RECORD EXCERPTS START

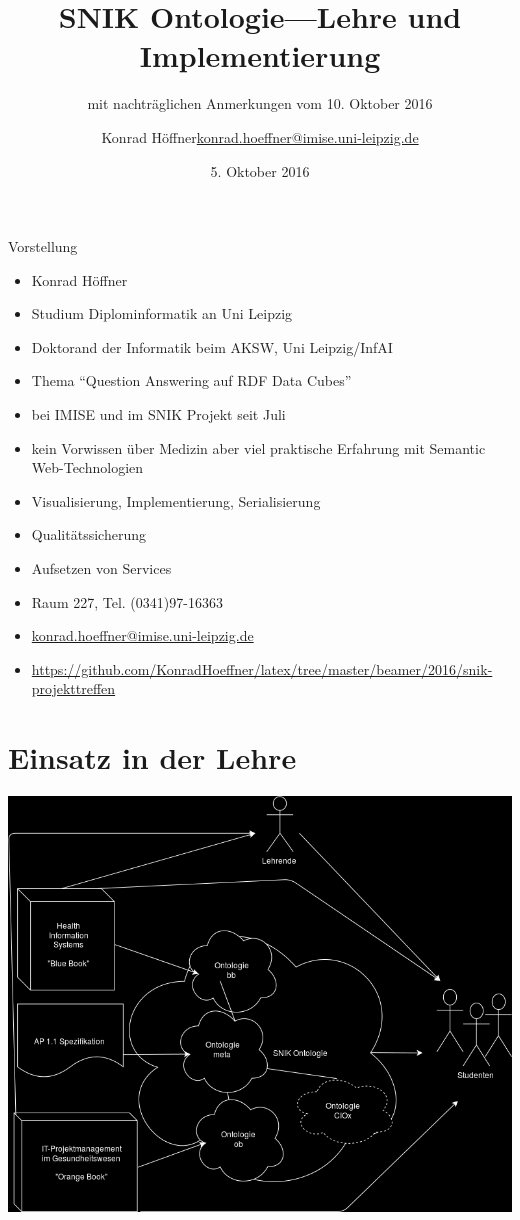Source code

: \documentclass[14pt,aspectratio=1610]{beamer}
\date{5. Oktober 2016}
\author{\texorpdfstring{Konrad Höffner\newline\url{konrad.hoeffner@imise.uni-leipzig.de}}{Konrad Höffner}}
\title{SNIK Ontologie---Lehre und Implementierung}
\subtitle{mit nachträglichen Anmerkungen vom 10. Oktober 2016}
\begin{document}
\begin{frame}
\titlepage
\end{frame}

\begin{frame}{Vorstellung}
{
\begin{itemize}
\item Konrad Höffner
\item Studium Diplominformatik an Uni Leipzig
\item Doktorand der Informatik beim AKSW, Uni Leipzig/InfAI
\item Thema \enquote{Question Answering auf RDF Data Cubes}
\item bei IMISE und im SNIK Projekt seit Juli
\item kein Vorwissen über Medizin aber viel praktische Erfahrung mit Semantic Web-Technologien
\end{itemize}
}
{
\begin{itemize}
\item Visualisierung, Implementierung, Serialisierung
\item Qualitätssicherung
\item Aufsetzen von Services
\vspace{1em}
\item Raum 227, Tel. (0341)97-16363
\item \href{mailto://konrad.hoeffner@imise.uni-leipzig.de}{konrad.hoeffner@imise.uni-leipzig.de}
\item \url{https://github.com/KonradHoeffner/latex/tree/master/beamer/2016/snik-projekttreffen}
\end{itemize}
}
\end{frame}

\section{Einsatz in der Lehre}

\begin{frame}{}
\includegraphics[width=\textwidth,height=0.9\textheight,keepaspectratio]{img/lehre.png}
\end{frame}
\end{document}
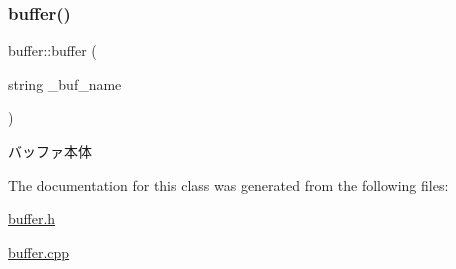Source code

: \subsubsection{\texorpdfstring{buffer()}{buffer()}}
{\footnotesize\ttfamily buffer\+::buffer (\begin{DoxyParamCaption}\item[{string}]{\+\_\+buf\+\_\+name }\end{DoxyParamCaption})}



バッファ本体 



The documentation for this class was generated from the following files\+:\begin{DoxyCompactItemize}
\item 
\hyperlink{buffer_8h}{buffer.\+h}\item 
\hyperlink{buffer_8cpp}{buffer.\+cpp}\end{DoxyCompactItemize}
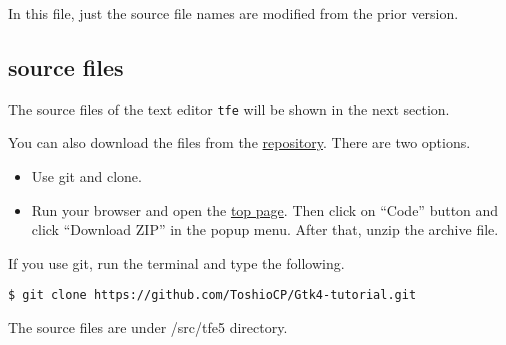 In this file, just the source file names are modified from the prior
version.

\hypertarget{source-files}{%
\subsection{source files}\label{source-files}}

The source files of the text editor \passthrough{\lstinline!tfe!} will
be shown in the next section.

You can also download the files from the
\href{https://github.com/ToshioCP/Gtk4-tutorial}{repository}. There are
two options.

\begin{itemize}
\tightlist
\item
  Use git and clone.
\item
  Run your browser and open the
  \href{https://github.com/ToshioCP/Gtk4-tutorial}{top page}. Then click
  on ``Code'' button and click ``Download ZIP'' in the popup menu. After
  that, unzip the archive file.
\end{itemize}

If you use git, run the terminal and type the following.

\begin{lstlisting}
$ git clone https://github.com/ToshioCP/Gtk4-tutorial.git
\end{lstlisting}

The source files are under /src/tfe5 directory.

RECORD EXCERPTS END
RECORD EXCERPTS START

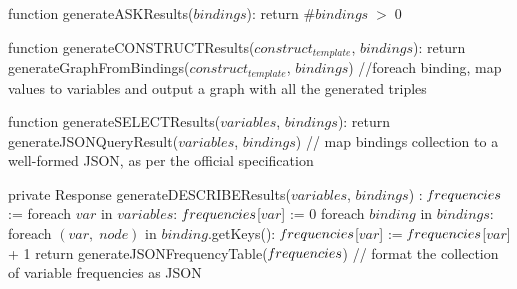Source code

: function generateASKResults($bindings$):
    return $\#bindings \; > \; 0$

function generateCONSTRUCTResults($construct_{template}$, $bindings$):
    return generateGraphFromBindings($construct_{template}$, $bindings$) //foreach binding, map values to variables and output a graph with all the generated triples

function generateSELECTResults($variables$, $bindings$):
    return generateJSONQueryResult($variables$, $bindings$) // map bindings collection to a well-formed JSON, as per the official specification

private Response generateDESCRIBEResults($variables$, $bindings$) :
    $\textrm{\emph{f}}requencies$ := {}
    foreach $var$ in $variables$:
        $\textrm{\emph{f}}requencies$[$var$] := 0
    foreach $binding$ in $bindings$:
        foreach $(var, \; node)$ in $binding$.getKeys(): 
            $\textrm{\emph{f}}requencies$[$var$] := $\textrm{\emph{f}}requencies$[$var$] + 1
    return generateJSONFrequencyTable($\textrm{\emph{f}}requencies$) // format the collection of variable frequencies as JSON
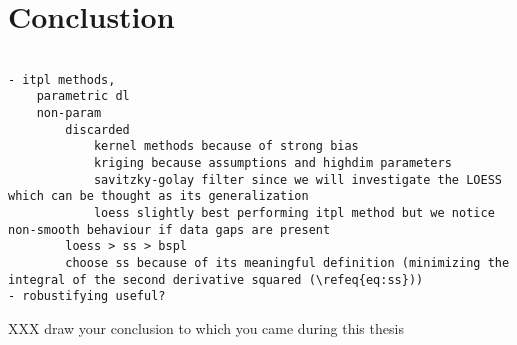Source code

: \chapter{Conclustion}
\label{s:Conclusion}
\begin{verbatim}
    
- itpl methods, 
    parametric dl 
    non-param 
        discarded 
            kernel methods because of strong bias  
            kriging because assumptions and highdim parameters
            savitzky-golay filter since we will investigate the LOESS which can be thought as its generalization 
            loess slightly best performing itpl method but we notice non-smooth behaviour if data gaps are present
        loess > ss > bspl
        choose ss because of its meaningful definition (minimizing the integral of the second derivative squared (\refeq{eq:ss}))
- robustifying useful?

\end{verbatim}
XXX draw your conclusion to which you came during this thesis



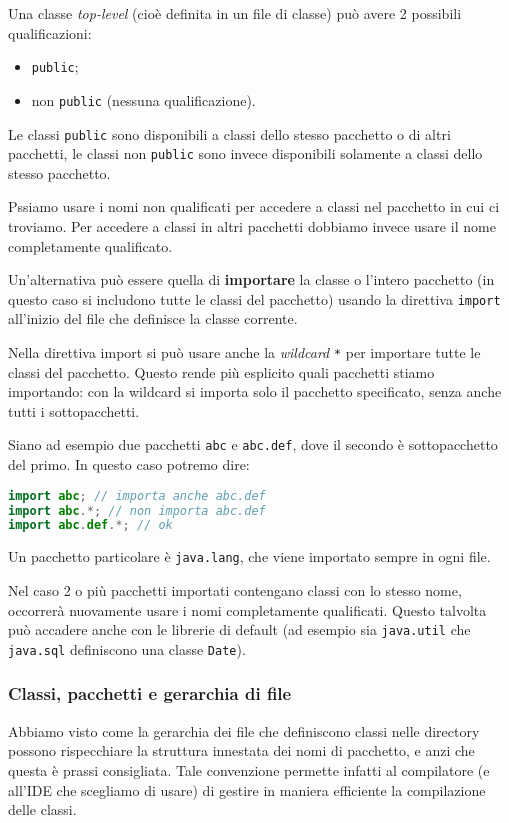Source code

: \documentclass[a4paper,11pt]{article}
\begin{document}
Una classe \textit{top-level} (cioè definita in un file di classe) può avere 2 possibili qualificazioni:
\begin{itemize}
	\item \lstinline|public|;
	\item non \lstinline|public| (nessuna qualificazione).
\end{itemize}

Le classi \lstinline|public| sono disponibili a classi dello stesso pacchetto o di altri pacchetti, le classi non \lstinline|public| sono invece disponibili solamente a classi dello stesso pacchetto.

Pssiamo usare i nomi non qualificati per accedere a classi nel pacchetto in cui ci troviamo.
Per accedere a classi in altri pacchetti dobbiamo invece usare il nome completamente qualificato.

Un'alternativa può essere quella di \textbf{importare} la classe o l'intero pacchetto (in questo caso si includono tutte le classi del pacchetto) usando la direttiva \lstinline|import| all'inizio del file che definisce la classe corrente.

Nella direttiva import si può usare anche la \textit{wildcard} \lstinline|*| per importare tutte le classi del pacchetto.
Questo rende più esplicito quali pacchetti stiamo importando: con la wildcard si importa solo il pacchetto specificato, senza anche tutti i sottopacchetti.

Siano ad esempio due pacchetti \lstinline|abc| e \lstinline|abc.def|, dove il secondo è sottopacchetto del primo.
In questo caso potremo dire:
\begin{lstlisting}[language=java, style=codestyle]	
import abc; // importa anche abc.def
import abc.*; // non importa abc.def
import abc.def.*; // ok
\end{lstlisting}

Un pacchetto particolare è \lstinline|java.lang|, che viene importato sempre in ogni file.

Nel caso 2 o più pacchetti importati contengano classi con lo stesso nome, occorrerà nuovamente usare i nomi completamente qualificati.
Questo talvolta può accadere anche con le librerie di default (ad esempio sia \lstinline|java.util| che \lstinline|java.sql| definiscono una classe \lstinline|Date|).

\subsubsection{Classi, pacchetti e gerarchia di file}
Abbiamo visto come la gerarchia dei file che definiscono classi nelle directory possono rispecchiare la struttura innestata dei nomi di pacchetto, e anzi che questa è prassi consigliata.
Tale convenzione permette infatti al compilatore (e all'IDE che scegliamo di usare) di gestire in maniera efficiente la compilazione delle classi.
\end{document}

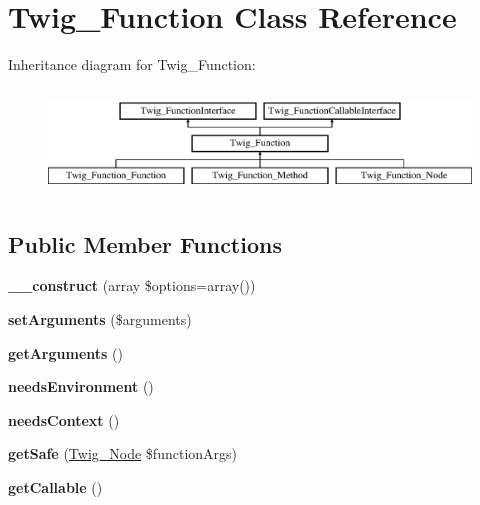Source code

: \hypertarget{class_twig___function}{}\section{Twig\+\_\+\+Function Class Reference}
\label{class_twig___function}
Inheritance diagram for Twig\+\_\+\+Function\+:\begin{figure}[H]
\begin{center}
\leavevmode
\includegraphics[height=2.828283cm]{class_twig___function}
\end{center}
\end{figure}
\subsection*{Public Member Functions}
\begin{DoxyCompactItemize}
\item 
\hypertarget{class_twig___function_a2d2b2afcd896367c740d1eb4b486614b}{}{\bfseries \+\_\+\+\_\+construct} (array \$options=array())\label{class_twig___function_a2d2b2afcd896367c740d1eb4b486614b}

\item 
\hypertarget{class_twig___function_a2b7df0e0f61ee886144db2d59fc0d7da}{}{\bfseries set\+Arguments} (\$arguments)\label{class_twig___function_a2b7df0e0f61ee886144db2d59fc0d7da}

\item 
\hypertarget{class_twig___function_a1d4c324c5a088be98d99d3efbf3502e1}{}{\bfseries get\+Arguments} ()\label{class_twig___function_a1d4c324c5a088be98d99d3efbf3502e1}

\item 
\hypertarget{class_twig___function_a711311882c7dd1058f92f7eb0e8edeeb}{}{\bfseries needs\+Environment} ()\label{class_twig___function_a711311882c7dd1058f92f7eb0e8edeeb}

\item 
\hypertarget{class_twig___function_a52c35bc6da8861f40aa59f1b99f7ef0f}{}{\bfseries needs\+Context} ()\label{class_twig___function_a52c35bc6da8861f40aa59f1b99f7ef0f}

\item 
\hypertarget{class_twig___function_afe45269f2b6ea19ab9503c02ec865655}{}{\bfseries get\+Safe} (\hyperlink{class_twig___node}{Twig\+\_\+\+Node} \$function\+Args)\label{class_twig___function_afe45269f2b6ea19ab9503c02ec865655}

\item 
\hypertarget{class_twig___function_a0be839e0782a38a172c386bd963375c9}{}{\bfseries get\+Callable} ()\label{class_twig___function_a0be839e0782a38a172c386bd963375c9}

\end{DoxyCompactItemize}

RECORD EXCERPTS END

AIM OF THE EXERCISE:
Copy every line where the word "Oktober" is present in the entries above.

ANSWER BELOW:
\date{5. Oktober 2016}
\subtitle{mit nachträglichen Anmerkungen vom 10. Oktober 2016}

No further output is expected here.